Exercise requirements:
Reproduce, exactly, the lines of the material below from the line containing "- **Metodologias Ágeis:** Aprofundando" through the line containing "- **Estruturas de", with both end lines included and nothing else.

Records to process:

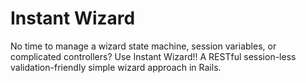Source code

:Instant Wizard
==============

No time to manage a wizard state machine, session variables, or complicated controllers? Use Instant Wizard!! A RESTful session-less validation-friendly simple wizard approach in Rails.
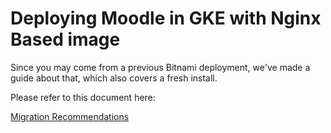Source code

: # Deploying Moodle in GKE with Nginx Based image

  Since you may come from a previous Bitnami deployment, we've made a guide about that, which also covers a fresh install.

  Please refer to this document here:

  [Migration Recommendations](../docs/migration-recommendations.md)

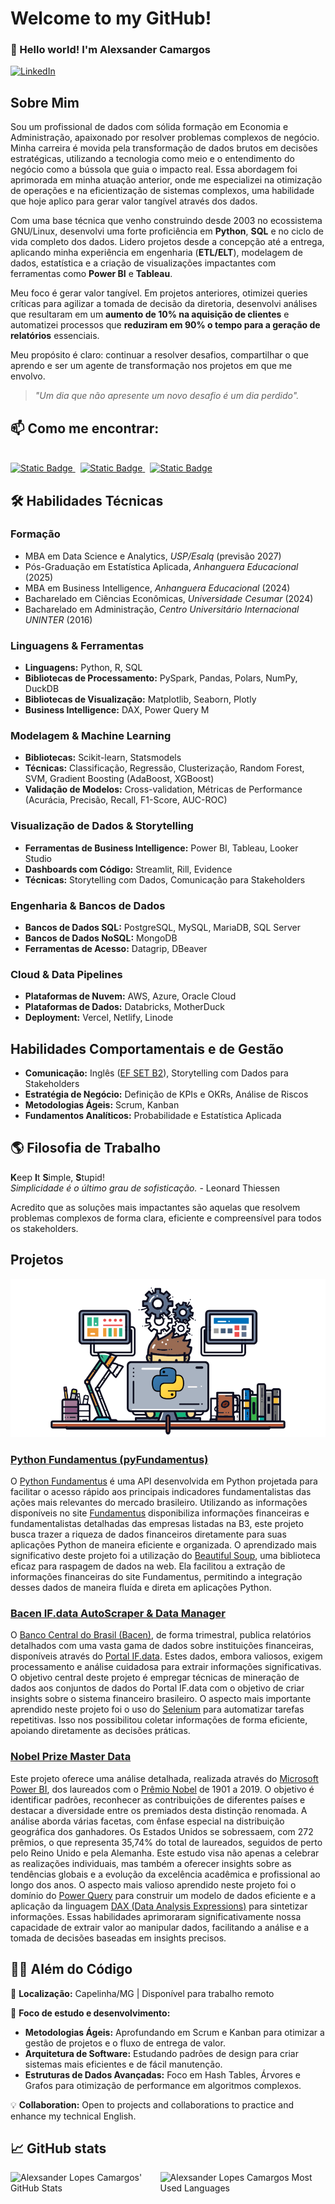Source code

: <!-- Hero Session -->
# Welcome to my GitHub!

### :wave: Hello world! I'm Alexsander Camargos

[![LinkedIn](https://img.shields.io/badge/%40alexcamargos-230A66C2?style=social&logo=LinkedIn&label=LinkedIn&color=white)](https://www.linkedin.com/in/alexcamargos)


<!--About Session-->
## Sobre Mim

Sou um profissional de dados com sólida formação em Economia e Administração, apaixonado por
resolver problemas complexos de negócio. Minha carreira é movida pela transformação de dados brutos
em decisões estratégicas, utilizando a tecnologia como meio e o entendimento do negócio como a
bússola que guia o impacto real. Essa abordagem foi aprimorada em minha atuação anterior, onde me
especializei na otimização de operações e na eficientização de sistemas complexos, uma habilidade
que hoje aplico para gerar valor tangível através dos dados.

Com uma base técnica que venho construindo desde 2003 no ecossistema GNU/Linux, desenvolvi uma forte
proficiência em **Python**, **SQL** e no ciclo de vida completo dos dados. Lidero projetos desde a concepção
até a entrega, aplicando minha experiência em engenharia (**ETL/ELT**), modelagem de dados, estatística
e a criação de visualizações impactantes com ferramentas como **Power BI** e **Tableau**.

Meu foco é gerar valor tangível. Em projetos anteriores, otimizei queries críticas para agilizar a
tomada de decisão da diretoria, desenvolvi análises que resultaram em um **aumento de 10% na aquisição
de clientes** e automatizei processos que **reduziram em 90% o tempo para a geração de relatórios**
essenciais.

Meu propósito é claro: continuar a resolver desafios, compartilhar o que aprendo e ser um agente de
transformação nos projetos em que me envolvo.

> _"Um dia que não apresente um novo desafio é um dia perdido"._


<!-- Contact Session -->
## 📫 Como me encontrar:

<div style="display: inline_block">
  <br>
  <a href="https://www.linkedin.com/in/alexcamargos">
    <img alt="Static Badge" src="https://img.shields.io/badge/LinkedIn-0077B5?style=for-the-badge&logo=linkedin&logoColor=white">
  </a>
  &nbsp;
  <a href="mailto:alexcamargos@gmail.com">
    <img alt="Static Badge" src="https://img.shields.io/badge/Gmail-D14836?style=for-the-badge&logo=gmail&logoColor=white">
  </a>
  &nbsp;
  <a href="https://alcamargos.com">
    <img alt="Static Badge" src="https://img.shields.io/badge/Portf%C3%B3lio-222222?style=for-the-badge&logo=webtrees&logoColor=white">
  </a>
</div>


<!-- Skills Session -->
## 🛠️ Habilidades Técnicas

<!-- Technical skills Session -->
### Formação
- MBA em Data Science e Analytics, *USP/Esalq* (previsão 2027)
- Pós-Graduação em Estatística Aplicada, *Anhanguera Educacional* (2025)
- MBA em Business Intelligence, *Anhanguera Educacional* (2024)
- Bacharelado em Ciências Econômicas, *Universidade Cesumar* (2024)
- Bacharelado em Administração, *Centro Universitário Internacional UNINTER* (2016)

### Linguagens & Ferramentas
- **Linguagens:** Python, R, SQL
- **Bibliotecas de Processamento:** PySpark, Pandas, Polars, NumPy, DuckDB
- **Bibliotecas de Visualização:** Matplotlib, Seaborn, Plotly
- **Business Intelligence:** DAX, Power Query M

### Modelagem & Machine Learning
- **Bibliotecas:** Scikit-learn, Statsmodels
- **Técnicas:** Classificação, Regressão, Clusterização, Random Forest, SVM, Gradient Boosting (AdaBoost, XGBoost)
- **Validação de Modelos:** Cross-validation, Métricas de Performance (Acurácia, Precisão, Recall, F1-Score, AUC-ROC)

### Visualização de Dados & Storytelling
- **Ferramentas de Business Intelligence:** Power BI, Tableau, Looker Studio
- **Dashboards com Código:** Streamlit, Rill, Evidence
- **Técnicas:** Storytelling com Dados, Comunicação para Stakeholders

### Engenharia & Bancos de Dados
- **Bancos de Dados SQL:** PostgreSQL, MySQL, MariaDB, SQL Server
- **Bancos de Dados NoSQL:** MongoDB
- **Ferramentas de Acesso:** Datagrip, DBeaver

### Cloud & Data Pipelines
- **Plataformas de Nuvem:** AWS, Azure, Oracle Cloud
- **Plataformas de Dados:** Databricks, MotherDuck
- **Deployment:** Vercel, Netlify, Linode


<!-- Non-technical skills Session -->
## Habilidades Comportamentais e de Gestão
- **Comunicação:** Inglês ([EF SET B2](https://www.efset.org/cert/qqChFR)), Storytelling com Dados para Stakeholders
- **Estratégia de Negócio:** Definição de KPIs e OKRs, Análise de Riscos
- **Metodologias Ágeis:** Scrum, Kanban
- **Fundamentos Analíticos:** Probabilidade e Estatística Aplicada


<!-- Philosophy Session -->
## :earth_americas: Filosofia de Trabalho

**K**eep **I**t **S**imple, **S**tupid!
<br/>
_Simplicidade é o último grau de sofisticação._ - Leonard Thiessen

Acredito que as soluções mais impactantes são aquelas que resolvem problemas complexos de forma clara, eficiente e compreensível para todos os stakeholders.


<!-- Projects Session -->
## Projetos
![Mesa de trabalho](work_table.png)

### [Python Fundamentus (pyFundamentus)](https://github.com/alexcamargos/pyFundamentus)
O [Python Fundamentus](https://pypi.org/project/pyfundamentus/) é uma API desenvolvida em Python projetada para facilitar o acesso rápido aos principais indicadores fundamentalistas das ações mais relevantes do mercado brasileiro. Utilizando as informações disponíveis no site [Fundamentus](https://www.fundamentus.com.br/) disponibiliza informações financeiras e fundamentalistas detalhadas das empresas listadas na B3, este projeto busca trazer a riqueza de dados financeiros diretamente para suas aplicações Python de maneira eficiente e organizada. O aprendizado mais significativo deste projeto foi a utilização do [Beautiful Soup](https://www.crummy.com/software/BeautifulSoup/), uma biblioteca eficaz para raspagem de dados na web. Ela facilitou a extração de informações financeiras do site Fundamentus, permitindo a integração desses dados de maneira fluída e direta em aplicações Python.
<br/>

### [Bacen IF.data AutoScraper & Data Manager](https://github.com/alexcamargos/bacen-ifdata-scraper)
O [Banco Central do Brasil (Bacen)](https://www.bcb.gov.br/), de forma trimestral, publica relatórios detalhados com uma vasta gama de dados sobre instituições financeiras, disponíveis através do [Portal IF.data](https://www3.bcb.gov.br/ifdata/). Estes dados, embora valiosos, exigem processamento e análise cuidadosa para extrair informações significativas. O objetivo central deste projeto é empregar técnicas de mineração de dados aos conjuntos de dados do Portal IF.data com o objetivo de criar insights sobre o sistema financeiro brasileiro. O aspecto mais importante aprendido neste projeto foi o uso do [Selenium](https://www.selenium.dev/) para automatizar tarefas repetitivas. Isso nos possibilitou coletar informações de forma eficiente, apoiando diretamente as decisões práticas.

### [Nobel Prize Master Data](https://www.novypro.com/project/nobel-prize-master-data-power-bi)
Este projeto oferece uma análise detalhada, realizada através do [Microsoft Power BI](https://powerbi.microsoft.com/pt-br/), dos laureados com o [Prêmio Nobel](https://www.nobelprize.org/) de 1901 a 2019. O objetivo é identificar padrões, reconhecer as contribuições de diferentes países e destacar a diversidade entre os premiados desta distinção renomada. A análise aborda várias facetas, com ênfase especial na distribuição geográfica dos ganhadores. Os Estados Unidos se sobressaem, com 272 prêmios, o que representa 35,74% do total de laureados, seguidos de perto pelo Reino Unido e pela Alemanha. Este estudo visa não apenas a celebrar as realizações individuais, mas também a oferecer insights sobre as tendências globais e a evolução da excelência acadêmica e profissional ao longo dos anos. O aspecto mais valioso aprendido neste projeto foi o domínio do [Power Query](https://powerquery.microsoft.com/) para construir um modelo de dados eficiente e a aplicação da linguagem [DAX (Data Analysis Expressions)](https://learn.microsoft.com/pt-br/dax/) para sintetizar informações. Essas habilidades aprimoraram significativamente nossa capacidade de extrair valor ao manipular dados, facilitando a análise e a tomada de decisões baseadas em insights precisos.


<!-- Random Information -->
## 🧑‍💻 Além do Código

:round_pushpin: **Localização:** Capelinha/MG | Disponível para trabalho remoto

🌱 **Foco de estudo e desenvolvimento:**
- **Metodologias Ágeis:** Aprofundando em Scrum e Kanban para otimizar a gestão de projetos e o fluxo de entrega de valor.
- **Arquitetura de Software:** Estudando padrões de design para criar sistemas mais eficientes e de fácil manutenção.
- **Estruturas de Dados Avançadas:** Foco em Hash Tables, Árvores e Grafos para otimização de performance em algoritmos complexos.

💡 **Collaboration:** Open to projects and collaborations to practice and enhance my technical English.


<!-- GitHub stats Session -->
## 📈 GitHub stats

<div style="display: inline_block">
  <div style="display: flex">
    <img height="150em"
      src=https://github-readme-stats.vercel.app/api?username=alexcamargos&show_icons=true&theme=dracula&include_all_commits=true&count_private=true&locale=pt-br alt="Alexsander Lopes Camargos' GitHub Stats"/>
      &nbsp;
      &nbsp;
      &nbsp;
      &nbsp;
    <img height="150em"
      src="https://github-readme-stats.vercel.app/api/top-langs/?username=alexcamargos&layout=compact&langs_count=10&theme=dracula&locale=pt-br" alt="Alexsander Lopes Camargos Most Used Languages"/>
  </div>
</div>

Written solution:
- **Metodologias Ágeis:** Aprofundando em Scrum e Kanban para otimizar a gestão de projetos e o fluxo de entrega de valor.
- **Arquitetura de Software:** Estudando padrões de design para criar sistemas mais eficientes e de fácil manutenção.
- **Estruturas de Dados Avançadas:** Foco em Hash Tables, Árvores e Grafos para otimização de performance em algoritmos complexos.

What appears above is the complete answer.